Fortran2
'Fortran2: Getting the most from Fortran'
Following On
Roll Call: Jonny, Lauren, Emma, SarahS, Rita
These notes follow on from the Fortran1 course. You may want to look back at those notes and examples, or if you're feeling confident, just dive in here!
To get the example programs login in to a Linux box and type:
svn co http://source.ggy.bris.ac.uk/subversion-open/fortran2/trunk fortran2
Allocatable Arrays
We'll begin by looking at allocatable arrys.
Previously, we declared the size of our arrays when we wrote our code. This is all well and good, and at least we knew where we stood. However, this exact specifiation of the shape of all things can become a painful limitation. Suppose you were writing a program to process a list of University employees. The number of employees will almost certainly vary from one month to the next. So, we can only know the number of records to read in at runtime. This sort of thing starts to crop up a lot when we aim to write more general-purpose, flexible & robust programs.
Fear not! however, as trusty Fortran90 is here to help. In Fortran90 we can write array declarations of the form:
<type>,allocatable,dimension(:) :: my1dAllocatableArray ! a 1D array of type <type>, which I will give a size to later
Let's go to an example:
cd fortran2/examples/example1
and take a look inside the file allocatable.f90.
In this example, we have a 2D grid and corresponding arrays of longitude and latitude coordinates, the sizes of which we will read from a namelist file at runtime. We will then allocate an appropriate amount of space, fill in the oordinate values according to the number of grid-cells specified in the file and report the whole lot to standard-out. Our arrays are declared with the allocatable attribute:
real,allocatable,dimension(:) :: x_coords ! x-coordinate values real,allocatable,dimension(:) :: y_coords ! y-coordinate values real,allocatable,dimension(:,:) :: data ! 2D data on grid
We've covered namelists before, so reading the values of the variables nx and ny is straighforward. Once we know these values we can request memory space for our arrays. Note that it is an excellent idea to check whether this request was satisfied. If it were not for some reason (if you request a huge amount of memory, your computer may not be able to oblige for example) we probably want the program to stop, lest bad things happen!
allocate(x_coords(nx),stat=errstat) if (errstat /= 0) then write (*,*) 'ERROR: could not allocate x_coords array' stop endif
Next is a spot of arrithmetic to fill out the coordinate arrays properly. We want cell-centre coordinates, with longitude running from 0 to 360 degrees and lattitude from -90 to +90 degrees.
So we're done? Almost, but not quite! It is vital that once you're finished with it, you clear up any memory that you allocated earlier. If you don't, bad things are very likely to happen. So the last few lines look like:
if(allocated(data)) deallocate(data) if(allocated(x_coords)) deallocate(x_coords) if(allocated(y_coords)) deallocate(y_coords)
Here, we're a bit smarter than the average bear, and we've checked to see if an array has indeed been allocated before deallocating it. It would be unwise to try to deallocate something which had not been allocated in the first place.

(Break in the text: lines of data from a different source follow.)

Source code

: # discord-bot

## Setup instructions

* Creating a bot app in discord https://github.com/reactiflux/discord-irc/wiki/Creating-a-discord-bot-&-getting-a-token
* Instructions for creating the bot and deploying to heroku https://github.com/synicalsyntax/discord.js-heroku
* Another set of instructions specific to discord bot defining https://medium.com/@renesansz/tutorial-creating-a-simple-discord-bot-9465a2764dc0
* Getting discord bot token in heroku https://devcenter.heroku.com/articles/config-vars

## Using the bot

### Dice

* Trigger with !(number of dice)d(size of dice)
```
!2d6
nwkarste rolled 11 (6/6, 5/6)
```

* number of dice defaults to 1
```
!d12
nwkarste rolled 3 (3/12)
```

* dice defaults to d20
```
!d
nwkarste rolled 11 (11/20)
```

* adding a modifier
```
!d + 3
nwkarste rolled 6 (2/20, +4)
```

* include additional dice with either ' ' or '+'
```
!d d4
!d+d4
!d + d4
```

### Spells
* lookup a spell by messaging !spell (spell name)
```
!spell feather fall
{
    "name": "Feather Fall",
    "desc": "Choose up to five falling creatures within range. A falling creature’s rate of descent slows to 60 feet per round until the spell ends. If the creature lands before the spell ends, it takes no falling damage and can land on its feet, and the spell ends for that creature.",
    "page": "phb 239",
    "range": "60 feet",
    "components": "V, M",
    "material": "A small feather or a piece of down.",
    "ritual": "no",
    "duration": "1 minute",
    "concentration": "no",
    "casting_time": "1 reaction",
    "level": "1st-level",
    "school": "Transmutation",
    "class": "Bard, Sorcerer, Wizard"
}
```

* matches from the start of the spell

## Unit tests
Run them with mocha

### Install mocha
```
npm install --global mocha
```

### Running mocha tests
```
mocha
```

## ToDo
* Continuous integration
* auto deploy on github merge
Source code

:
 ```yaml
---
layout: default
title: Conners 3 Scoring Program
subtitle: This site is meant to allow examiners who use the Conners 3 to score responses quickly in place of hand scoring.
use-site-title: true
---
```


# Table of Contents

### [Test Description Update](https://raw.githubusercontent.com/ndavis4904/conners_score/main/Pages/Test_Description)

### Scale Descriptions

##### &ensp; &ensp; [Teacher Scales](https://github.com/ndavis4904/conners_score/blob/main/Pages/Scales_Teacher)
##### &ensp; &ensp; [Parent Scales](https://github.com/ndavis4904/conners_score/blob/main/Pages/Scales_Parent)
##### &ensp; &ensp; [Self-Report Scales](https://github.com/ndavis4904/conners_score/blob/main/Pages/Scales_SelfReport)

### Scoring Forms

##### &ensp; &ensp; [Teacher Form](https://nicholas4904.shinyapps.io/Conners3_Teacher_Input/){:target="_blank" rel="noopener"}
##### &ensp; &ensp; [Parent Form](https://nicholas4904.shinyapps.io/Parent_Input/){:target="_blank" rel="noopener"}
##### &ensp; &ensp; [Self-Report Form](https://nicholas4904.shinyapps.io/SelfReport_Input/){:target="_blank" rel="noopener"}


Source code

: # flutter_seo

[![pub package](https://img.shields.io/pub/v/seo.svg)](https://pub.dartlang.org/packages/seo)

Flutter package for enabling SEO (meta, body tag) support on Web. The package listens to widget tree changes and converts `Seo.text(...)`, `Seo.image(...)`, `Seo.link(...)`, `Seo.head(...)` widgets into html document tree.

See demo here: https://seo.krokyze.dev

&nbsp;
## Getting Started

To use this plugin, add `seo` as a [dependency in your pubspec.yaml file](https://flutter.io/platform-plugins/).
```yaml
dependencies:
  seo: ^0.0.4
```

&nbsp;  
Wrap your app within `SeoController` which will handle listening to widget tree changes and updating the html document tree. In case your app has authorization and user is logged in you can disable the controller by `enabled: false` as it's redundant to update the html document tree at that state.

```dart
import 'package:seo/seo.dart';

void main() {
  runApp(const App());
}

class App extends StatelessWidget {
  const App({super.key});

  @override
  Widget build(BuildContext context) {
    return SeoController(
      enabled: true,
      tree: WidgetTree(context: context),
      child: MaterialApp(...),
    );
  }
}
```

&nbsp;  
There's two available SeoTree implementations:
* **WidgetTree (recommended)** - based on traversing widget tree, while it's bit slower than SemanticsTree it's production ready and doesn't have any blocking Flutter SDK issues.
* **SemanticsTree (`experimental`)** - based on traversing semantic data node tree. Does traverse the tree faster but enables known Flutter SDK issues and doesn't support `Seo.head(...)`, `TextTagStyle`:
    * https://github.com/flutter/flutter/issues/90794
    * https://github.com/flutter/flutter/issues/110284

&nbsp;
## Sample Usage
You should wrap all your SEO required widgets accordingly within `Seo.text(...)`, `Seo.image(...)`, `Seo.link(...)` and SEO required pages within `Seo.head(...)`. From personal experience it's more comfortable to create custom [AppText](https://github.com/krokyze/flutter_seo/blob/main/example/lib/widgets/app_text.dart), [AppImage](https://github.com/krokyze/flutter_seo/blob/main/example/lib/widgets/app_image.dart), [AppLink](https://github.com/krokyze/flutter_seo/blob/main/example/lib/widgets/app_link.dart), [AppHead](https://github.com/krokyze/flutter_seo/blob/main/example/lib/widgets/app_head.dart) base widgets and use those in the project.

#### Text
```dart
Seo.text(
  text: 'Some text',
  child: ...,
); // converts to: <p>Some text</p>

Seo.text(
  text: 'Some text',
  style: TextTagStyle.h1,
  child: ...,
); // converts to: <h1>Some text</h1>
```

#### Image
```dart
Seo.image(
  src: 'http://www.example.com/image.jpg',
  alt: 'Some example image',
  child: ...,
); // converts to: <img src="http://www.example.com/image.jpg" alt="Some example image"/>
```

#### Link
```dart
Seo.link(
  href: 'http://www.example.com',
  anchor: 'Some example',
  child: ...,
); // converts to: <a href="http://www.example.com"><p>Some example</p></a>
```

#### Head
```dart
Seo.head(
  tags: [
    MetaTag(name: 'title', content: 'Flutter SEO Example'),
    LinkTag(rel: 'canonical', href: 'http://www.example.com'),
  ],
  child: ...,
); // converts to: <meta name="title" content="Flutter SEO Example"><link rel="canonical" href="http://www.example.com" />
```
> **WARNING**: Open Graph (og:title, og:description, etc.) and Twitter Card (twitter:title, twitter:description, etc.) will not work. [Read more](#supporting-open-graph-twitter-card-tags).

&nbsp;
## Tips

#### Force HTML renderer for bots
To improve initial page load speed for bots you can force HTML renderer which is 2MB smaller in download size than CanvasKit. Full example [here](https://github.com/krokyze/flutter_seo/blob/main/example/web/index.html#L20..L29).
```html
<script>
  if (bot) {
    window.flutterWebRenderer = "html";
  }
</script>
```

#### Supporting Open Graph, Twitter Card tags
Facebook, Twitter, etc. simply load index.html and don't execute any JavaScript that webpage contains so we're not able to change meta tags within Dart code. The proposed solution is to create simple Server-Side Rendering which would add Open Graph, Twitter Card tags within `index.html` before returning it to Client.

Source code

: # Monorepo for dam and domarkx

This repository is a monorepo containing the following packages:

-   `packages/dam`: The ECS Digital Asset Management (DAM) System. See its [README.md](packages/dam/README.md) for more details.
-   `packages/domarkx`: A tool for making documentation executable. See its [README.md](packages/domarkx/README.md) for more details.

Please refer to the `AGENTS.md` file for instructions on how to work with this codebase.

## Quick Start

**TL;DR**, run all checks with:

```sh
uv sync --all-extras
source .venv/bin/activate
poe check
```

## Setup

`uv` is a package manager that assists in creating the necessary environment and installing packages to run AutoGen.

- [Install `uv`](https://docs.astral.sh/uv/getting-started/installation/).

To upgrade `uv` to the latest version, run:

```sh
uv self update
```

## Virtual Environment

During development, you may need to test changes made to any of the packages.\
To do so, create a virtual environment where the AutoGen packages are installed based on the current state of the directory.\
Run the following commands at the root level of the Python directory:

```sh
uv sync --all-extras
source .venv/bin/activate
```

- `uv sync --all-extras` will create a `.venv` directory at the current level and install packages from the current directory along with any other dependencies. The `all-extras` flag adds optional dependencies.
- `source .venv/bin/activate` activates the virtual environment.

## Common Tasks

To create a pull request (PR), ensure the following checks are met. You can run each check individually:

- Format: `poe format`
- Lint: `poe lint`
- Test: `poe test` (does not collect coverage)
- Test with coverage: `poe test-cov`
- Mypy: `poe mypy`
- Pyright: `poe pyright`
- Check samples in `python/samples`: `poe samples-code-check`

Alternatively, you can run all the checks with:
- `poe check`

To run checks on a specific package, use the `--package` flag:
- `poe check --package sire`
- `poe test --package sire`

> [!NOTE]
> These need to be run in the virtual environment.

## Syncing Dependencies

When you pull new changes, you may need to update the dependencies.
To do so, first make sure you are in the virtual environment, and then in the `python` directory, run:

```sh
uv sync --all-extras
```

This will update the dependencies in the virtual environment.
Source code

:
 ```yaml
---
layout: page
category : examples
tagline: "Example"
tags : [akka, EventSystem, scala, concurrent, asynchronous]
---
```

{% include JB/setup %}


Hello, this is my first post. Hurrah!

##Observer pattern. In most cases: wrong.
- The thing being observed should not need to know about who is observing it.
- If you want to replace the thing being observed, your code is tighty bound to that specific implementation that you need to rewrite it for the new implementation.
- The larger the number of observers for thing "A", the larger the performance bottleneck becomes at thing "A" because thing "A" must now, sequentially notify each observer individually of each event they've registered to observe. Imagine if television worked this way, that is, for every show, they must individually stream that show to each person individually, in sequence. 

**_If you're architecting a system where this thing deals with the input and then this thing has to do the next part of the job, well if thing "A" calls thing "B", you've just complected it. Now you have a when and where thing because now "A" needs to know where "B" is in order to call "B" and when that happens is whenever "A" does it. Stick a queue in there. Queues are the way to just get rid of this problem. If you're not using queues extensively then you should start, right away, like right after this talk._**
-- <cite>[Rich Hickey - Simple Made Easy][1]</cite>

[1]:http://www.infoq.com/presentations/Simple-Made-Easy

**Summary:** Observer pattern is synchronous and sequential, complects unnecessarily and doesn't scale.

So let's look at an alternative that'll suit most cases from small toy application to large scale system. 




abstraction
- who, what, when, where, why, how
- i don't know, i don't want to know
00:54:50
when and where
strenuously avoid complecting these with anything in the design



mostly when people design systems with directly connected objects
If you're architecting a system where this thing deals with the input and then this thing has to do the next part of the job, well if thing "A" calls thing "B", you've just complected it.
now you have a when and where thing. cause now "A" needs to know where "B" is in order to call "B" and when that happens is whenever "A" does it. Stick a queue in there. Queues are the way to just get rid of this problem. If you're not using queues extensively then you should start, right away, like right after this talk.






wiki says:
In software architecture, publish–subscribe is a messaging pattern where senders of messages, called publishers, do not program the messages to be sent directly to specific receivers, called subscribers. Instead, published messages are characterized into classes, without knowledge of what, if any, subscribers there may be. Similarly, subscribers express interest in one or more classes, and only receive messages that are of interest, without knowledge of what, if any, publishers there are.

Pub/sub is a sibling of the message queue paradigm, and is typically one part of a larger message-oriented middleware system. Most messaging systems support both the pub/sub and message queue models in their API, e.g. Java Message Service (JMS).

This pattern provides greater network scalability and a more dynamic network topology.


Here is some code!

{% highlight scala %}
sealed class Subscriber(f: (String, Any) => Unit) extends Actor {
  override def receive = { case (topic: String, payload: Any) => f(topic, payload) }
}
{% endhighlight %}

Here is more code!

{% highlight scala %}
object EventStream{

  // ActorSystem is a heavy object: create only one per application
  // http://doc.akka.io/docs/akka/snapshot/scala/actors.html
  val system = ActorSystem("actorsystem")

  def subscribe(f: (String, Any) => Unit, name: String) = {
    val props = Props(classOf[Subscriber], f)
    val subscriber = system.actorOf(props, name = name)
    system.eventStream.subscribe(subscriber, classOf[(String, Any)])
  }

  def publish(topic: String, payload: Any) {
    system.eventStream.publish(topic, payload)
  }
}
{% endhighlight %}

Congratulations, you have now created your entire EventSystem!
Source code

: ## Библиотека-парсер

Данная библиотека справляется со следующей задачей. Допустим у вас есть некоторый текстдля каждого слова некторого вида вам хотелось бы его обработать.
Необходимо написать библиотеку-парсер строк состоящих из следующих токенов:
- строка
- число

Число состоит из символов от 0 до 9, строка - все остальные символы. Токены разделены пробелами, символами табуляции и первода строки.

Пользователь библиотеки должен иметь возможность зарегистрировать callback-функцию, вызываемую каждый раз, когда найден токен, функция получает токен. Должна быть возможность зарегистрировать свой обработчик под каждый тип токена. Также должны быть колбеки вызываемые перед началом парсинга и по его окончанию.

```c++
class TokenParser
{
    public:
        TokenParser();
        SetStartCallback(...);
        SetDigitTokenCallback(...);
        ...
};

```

So there we are. Sorted. Allocatable arrays. Try varying the values in input.nml first, and then procede to writing a few allocatable arrays of your own.
User Derived Types
Next up, let's look at another very useful feature provided by good old Fortran90---user-derived types:
cd ../example2
Way back at the start of Fortran1 we looked at the half dozen or so intrinsic types offered by Fortran90. It's not so much that this set of types is becoming a limitation (as we found with static array sizes) but more that for a large program things get a bit, well, messy! "Not the end of the world", you may say. And you're right. However, mess does lead to bugs and bugs are a huge problem, so actually messy, spaghetti-like code, is a significant problem that we want to avoid at all costs.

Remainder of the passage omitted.